The Circular Home: Development and Demonstration of a Net-Negative-Carbon, Reusable Residence

Critical Need:
HESTIA addresses the need for implementing carbon removal strategies by converting buildings into carbon storage structures. HESTIA is also important for nullifying embodied emissions. The majority of these emissions are concentrated at the start of a building’s lifetime and locked in before the building is ever used. This upfront emissions spike equals 10 years of operational emissions in a building constructed to meet standard code, but increases to 35 years for more advanced, higher operating efficiency buildings, and more than 50 years for high-efficiency buildings operating on a lower carbon intensity grid. These time horizons go beyond 2050 climate targets, which means embodied emission reduction strategies are a high priority.

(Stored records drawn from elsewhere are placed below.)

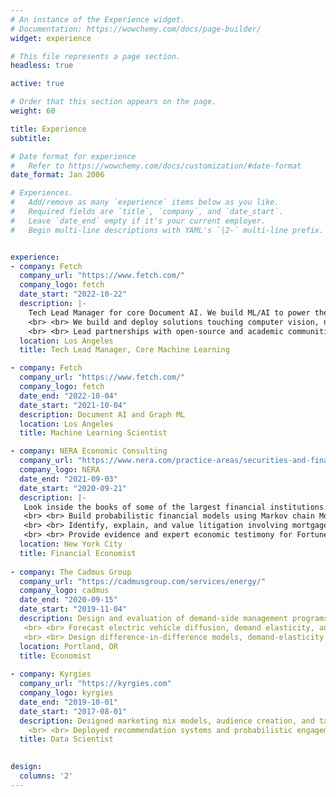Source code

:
 ```yaml
---
# An instance of the Experience widget.
# Documentation: https://wowchemy.com/docs/page-builder/
widget: experience

# This file represents a page section.
headless: true

active: true

# Order that this section appears on the page.
weight: 60

title: Experience
subtitle:

# Date format for experience
#   Refer to https://wowchemy.com/docs/customization/#date-format
date_format: Jan 2006

# Experiences.
#   Add/remove as many `experience` items below as you like.
#   Required fields are `title`, `company`, and `date_start`.
#   Leave `date_end` empty if it's your current employer.
#   Begin multi-line descriptions with YAML's `|2-` multi-line prefix.


experience:
- company: Fetch
  company_url: "https://www.fetch.com/"
  company_logo: fetch
  date_start: "2022-10-22"
  description: |-
    Tech Lead Manager for core Document AI. We build ML/AI to power the Fetch app. Our systems extract information from +10 million receipts in real-time every day, and process over $150 billion in gross merchandise volume annually, and equivalent to the third largest retailer in the United States. 
    <br> <br> We build and deploy solutions touching computer vision, natural language processing, graph machine learning, semantic search, and entity resolution. 
    <br> <br> Lead partnerships with open-source and academic communities including Stanford University, Hugging Face, PyTorch, PyTorch Geometric, AWS SageMaker, and Streamlit.
  location: Los Angeles
  title: Tech Lead Manager, Core Machine Learning

- company: Fetch
  company_url: "https://www.fetch.com/"
  company_logo: fetch
  date_end: "2022-10-04"
  date_start: "2021-10-04"
  description: Document AI and Graph ML
  location: Los Angeles
  title: Machine Learning Scientist

- company: NERA Economic Consulting
  company_url: "https://www.nera.com/practice-areas/securities-and-finance.html"
  company_logo: NERA
  date_end: "2021-09-03"
  date_start: "2020-09-21"
  description: |-
   Look inside the books of some of the largest financial institutions in the world to estimate damages and predict the performance of complex financial instruments responsible for high-profile banking crises, securities fraud, and market-manipulation cases. 
   <br> <br> Build probabilistic financial models using Markov chain Monte Carlo methods, random matrix theory, and time-series forecasting. 
   <br> <br> Identify, explain, and value litigation involving mortgage-backed securities (RMBS), collateralized debt obligations (CDOs), swaps, and other derivatives underpinning trillions of dollars in assets. 
   <br> <br> Provide evidence and expert economic testimony for Fortune 500 companies, SEC, DOJ, and FINRA.
  location: New York City
  title: Financial Economist
  
- company: The Cadmus Group
  company_url: "https://cadmusgroup.com/services/energy/"
  company_logo: cadmus
  date_end: "2020-09-15"
  date_start: "2019-11-04"
  description: Design and evaluation of demand-side management programs, including a $600k+ randomized control trial on smart thermostat direct load-control. 
   <br> <br> Forecast electric vehicle diffusion, demand elasticity, and electrification for budgeting hundreds of millions of dollars under diverse energy industry clients’ management. 
   <br> <br> Design difference-in-difference models, demand-elasticity programs, and causal inference mechanisms to provide gold-standard reporting to regulators and operators responsible for most of the United States energy supply.
  location: Portland, OR
  title: Economist
  
- company: Kyrgies
  company_url: "https://kyrgies.com"
  company_logo: kyrgies
  date_end: "2019-10-01"
  date_start: "2017-08-01"
  description: Designed marketing mix models, audience creation, and targeted advertising solutions for a bootstrapped e-commerce startup.
    <br> <br> Deployed recommendation systems and probabilistic engagement models (pCTR, pConversion) for targeted ads and notifications systems that led to 8% reduction in CAC.
  title: Data Scientist

  
design:
  columns: '2'
---
```

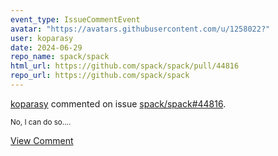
 ```yaml
---
event_type: IssueCommentEvent
avatar: "https://avatars.githubusercontent.com/u/1258022?"
user: koparasy
date: 2024-06-29
repo_name: spack/spack
html_url: https://github.com/spack/spack/pull/44816
repo_url: https://github.com/spack/spack
---
```


<a href='https://github.com/koparasy' target='_blank'>koparasy</a> commented on issue <a href='https://github.com/spack/spack/pull/44816' target='_blank'>spack/spack#44816</a>.

<small>No, I can do so....</small>

<a href='https://github.com/spack/spack/pull/44816' target='_blank'>View Comment</a>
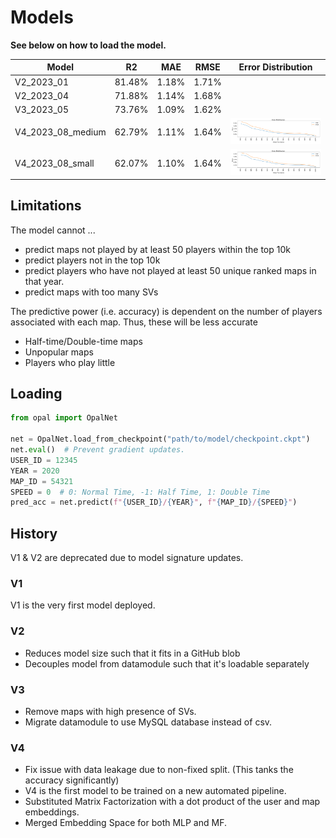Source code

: 
# Models

**See below on how to load the model.**

| Model             | R2     | MAE   | RMSE  | Error Distribution                                                                                                                |
|-------------------|--------|-------|-------|-----------------------------------------------------------------------------------------------------------------------------------|
| V2_2023_01        | 81.48% | 1.18% | 1.71% |                                                                                                                                   |
| V2_2023_04        | 71.88% | 1.14% | 1.68% |                                                                                                                                   |
| V3_2023_05        | 73.76% | 1.09% | 1.62% |                                                                                                                                   |
| V4_2023_08_medium | 62.79% | 1.11% | 1.64% | ![error](V4/2023_08_01_performance_mania_top_10000_20230819163602.csv/lightning_logs/version_1/evaluation/error_distribution.png) |
| V4_2023_08_small  | 62.07% | 1.10% | 1.64% | ![error](V4/2023_08_01_performance_mania_top_10000_20230819163602.csv/lightning_logs/version_2/evaluation/error_distribution.png) |

## Limitations

The model cannot ...
- predict maps not played by at least 50 players within the top 10k
- predict players not in the top 10k
- predict players who have not played at least 50 unique ranked maps in that year.
- predict maps with too many SVs

The predictive power (i.e. accuracy) is dependent on the number of players associated with each map.
Thus, these will be less accurate
- Half-time/Double-time maps
- Unpopular maps
- Players who play little


## Loading

```python
from opal import OpalNet

net = OpalNet.load_from_checkpoint("path/to/model/checkpoint.ckpt")
net.eval()  # Prevent gradient updates.
USER_ID = 12345
YEAR = 2020
MAP_ID = 54321
SPEED = 0  # 0: Normal Time, -1: Half Time, 1: Double Time
pred_acc = net.predict(f"{USER_ID}/{YEAR}", f"{MAP_ID}/{SPEED}")
```

## History

V1 & V2 are deprecated due to model signature updates.

### V1
V1 is the very first model deployed.

### V2

- Reduces model size such that it fits in a GitHub blob
- Decouples model from datamodule such that it's loadable separately

### V3

- Remove maps with high presence of SVs.
- Migrate datamodule to use MySQL database instead of csv.

### V4

- Fix issue with data leakage due to non-fixed split. (This tanks the accuracy significantly)
- V4 is the first model to be trained on a new automated pipeline.
- Substituted Matrix Factorization with a dot product of the user and map embeddings.
- Merged Embedding Space for both MLP and MF.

Project Innovation + Advantages:
The Washington State University (WSU) team, including Washington State University and Green Canopy NODE, will develop an innovative design process and modular building system to construct a single-family home that is carbon-negative cradle-to-grave. The team will design the Circular Home primarily of biogenic materials, in a manner that will create zero operational carbon, and design it for easy disassembly and reassembly for reuse and minimal waste generation. Major components remain in use for three times longer time than the expected 50-year lifespan of a conventionally constructed single-family dwelling, ensuring the initial design will compound carbon sequestration benefits. Compared with initial carbon cost, the proposed design’s greenhouse gas emissions will equate to 71% avoided carbon in the second building iteration and 52% in the third. This transformative all-electric, volumetric modular design will provide flexibility to meet changing needs over the life cycle of the building while still minimizing cost.
Potential Impact:
HESTIA projects will facilitate the use of carbon storing materials in building construction to achieve net carbon negativity by optimizing material chemistries and matrices, manufacturing, and whole-building designs in a cost-effective manner.
Security:
HESTIA technologies will reduce the carbon footprint of the built environment.
Environment:
Building materials and designs developed under HESTIA will draw down and store CO2 from the atmosphere.
Economy:
A variety of promising carbon storing materials are being explored and commercialized for building construction. Currently these materials are generally scarcer, cost more per unit, and/or face performance challenges (e.g., flame resistance for biogenic carbon-containing materials). HESTIA seeks technologies that overcome these barriers while nullifying associated emissions and increasing the total amount of carbon stored in the finished product.